→ **Task goal**: If pictures are present, leave them out, and copy the data word for word.

→ **Stored data entries**:

===============

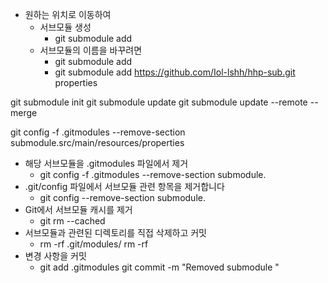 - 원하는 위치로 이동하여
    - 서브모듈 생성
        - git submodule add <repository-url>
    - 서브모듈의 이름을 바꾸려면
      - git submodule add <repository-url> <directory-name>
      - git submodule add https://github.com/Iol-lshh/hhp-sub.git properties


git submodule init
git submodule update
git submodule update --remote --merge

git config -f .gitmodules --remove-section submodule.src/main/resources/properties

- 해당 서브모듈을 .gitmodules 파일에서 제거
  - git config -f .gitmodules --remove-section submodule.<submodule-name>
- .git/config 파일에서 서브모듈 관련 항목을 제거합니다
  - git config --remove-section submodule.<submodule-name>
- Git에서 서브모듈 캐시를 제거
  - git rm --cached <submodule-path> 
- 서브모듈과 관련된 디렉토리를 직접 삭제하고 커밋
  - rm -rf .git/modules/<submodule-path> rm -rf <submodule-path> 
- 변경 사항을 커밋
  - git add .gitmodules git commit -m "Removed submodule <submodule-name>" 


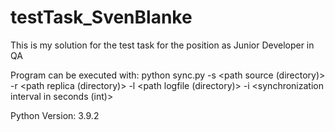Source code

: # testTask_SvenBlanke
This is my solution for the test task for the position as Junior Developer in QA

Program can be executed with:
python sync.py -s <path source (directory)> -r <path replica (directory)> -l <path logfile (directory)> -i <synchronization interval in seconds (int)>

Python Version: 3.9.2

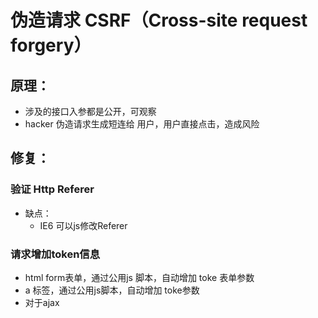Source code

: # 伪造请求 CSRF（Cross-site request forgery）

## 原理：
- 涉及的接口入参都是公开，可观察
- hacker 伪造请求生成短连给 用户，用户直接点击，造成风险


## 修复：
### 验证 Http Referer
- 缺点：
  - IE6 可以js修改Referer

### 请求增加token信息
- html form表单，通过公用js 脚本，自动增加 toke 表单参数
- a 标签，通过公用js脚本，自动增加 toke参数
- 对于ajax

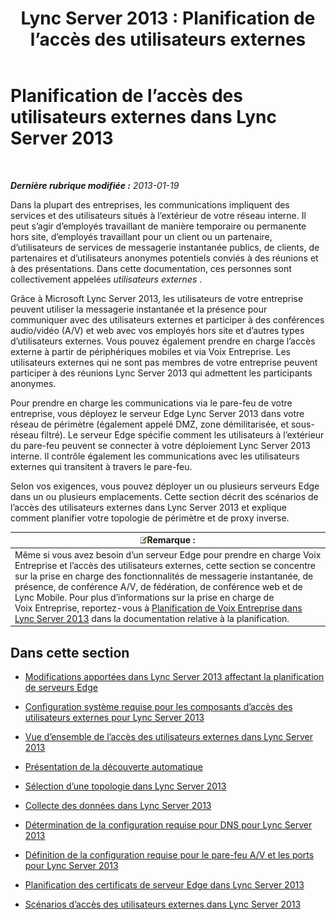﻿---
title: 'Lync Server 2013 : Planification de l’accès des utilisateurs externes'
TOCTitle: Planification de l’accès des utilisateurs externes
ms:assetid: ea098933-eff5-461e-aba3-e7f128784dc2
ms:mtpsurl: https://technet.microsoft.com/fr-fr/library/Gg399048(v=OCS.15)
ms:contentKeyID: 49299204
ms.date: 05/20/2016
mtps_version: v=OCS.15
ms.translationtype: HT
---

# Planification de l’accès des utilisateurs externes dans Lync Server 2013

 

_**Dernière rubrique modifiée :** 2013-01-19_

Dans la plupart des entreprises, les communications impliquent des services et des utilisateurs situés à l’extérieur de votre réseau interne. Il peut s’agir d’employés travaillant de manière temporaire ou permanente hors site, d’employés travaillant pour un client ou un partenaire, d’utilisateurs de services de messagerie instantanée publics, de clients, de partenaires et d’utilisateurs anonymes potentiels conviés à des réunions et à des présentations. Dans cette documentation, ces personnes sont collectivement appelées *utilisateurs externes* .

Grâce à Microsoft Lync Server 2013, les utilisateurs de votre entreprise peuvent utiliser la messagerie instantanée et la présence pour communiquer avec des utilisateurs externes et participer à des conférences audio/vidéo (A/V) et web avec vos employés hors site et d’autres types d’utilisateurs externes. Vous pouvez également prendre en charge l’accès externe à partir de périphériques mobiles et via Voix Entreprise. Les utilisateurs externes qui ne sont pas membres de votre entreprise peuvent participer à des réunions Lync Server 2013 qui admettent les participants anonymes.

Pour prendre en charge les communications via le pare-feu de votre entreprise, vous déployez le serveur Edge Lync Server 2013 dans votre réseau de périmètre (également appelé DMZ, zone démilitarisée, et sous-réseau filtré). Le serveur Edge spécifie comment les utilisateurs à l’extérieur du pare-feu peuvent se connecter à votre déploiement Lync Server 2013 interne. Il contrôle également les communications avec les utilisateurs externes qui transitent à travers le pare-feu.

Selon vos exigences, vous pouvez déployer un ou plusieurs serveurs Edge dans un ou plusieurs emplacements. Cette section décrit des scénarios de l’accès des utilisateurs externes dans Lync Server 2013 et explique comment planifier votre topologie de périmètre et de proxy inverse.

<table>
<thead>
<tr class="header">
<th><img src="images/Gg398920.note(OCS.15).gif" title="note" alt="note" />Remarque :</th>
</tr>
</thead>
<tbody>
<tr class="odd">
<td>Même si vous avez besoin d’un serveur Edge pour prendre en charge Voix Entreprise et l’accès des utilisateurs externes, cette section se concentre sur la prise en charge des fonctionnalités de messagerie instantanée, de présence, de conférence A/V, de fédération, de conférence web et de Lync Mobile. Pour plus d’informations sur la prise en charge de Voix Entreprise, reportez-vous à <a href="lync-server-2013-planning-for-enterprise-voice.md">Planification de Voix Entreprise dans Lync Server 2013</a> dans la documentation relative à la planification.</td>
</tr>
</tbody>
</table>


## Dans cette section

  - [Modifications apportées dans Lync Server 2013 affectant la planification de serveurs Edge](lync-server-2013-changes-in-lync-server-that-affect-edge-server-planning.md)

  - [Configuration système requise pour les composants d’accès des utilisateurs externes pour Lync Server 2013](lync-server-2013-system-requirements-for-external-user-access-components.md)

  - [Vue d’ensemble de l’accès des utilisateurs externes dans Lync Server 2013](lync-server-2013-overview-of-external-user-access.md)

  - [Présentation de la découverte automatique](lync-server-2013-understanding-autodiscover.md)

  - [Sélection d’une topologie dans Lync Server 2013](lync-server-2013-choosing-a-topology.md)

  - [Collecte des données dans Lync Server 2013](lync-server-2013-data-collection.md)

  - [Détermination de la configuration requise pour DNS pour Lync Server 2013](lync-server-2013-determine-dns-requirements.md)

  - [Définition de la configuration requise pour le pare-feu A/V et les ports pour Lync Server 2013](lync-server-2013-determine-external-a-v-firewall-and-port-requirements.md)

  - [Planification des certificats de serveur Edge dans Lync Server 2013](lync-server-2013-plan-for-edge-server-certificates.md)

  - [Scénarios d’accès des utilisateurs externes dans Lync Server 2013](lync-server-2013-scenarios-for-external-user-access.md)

===============

→ **Answer to this exercise**:
 - 원하는 위치로 이동하여
    - 서브모듈 생성
        - git submodule add <repository-url>
    - 서브모듈의 이름을 바꾸려면
      - git submodule add <repository-url> <directory-name>
      - git submodule add https://github.com/Iol-lshh/hhp-sub.git properties


git submodule init
git submodule update
git submodule update --remote --merge

git config -f .gitmodules --remove-section submodule.src/main/resources/properties

- 해당 서브모듈을 .gitmodules 파일에서 제거
  - git config -f .gitmodules --remove-section submodule.<submodule-name>
- .git/config 파일에서 서브모듈 관련 항목을 제거합니다
  - git config --remove-section submodule.<submodule-name>
- Git에서 서브모듈 캐시를 제거
  - git rm --cached <submodule-path> 
- 서브모듈과 관련된 디렉토리를 직접 삭제하고 커밋
  - rm -rf .git/modules/<submodule-path> rm -rf <submodule-path> 
- 변경 사항을 커밋
  - git add .gitmodules git commit -m "Removed submodule <submodule-name>" 


Source code

: # testTask_SvenBlanke
This is my solution for the test task for the position as Junior Developer in QA

Program can be executed with:
python sync.py -s <path source (directory)> -r <path replica (directory)> -l <path logfile (directory)> -i <synchronization interval in seconds (int)>

Python Version: 3.9.2

Source code

: # 伪造请求 CSRF（Cross-site request forgery）

## 原理：
- 涉及的接口入参都是公开，可观察
- hacker 伪造请求生成短连给 用户，用户直接点击，造成风险


## 修复：
### 验证 Http Referer
- 缺点：
  - IE6 可以js修改Referer

### 请求增加token信息
- html form表单，通过公用js 脚本，自动增加 toke 表单参数
- a 标签，通过公用js脚本，自动增加 toke参数
- 对于ajax

﻿---
title: 'Lync Server 2013 : Planification de l’accès des utilisateurs externes'
TOCTitle: Planification de l’accès des utilisateurs externes
ms:assetid: ea098933-eff5-461e-aba3-e7f128784dc2
ms:mtpsurl: https://technet.microsoft.com/fr-fr/library/Gg399048(v=OCS.15)
ms:contentKeyID: 49299204
ms.date: 05/20/2016
mtps_version: v=OCS.15
ms.translationtype: HT
---

# Planification de l’accès des utilisateurs externes dans Lync Server 2013

 

_**Dernière rubrique modifiée :** 2013-01-19_

Dans la plupart des entreprises, les communications impliquent des services et des utilisateurs situés à l’extérieur de votre réseau interne. Il peut s’agir d’employés travaillant de manière temporaire ou permanente hors site, d’employés travaillant pour un client ou un partenaire, d’utilisateurs de services de messagerie instantanée publics, de clients, de partenaires et d’utilisateurs anonymes potentiels conviés à des réunions et à des présentations. Dans cette documentation, ces personnes sont collectivement appelées *utilisateurs externes* .

Grâce à Microsoft Lync Server 2013, les utilisateurs de votre entreprise peuvent utiliser la messagerie instantanée et la présence pour communiquer avec des utilisateurs externes et participer à des conférences audio/vidéo (A/V) et web avec vos employés hors site et d’autres types d’utilisateurs externes. Vous pouvez également prendre en charge l’accès externe à partir de périphériques mobiles et via Voix Entreprise. Les utilisateurs externes qui ne sont pas membres de votre entreprise peuvent participer à des réunions Lync Server 2013 qui admettent les participants anonymes.

Pour prendre en charge les communications via le pare-feu de votre entreprise, vous déployez le serveur Edge Lync Server 2013 dans votre réseau de périmètre (également appelé DMZ, zone démilitarisée, et sous-réseau filtré). Le serveur Edge spécifie comment les utilisateurs à l’extérieur du pare-feu peuvent se connecter à votre déploiement Lync Server 2013 interne. Il contrôle également les communications avec les utilisateurs externes qui transitent à travers le pare-feu.

Selon vos exigences, vous pouvez déployer un ou plusieurs serveurs Edge dans un ou plusieurs emplacements. Cette section décrit des scénarios de l’accès des utilisateurs externes dans Lync Server 2013 et explique comment planifier votre topologie de périmètre et de proxy inverse.

<table>
<thead>
<tr class="header">
<th><img src="images/Gg398920.note(OCS.15).gif" title="note" alt="note" />Remarque :</th>
</tr>
</thead>
<tbody>
<tr class="odd">
<td>Même si vous avez besoin d’un serveur Edge pour prendre en charge Voix Entreprise et l’accès des utilisateurs externes, cette section se concentre sur la prise en charge des fonctionnalités de messagerie instantanée, de présence, de conférence A/V, de fédération, de conférence web et de Lync Mobile. Pour plus d’informations sur la prise en charge de Voix Entreprise, reportez-vous à <a href="lync-server-2013-planning-for-enterprise-voice.md">Planification de Voix Entreprise dans Lync Server 2013</a> dans la documentation relative à la planification.</td>
</tr>
</tbody>
</table>


## Dans cette section

  - [Modifications apportées dans Lync Server 2013 affectant la planification de serveurs Edge](lync-server-2013-changes-in-lync-server-that-affect-edge-server-planning.md)

  - [Configuration système requise pour les composants d’accès des utilisateurs externes pour Lync Server 2013](lync-server-2013-system-requirements-for-external-user-access-components.md)

  - [Vue d’ensemble de l’accès des utilisateurs externes dans Lync Server 2013](lync-server-2013-overview-of-external-user-access.md)

  - [Présentation de la découverte automatique](lync-server-2013-understanding-autodiscover.md)

  - [Sélection d’une topologie dans Lync Server 2013](lync-server-2013-choosing-a-topology.md)

  - [Collecte des données dans Lync Server 2013](lync-server-2013-data-collection.md)

  - [Détermination de la configuration requise pour DNS pour Lync Server 2013](lync-server-2013-determine-dns-requirements.md)

  - [Définition de la configuration requise pour le pare-feu A/V et les ports pour Lync Server 2013](lync-server-2013-determine-external-a-v-firewall-and-port-requirements.md)

  - [Planification des certificats de serveur Edge dans Lync Server 2013](lync-server-2013-plan-for-edge-server-certificates.md)

  - [Scénarios d’accès des utilisateurs externes dans Lync Server 2013](lync-server-2013-scenarios-for-external-user-access.md)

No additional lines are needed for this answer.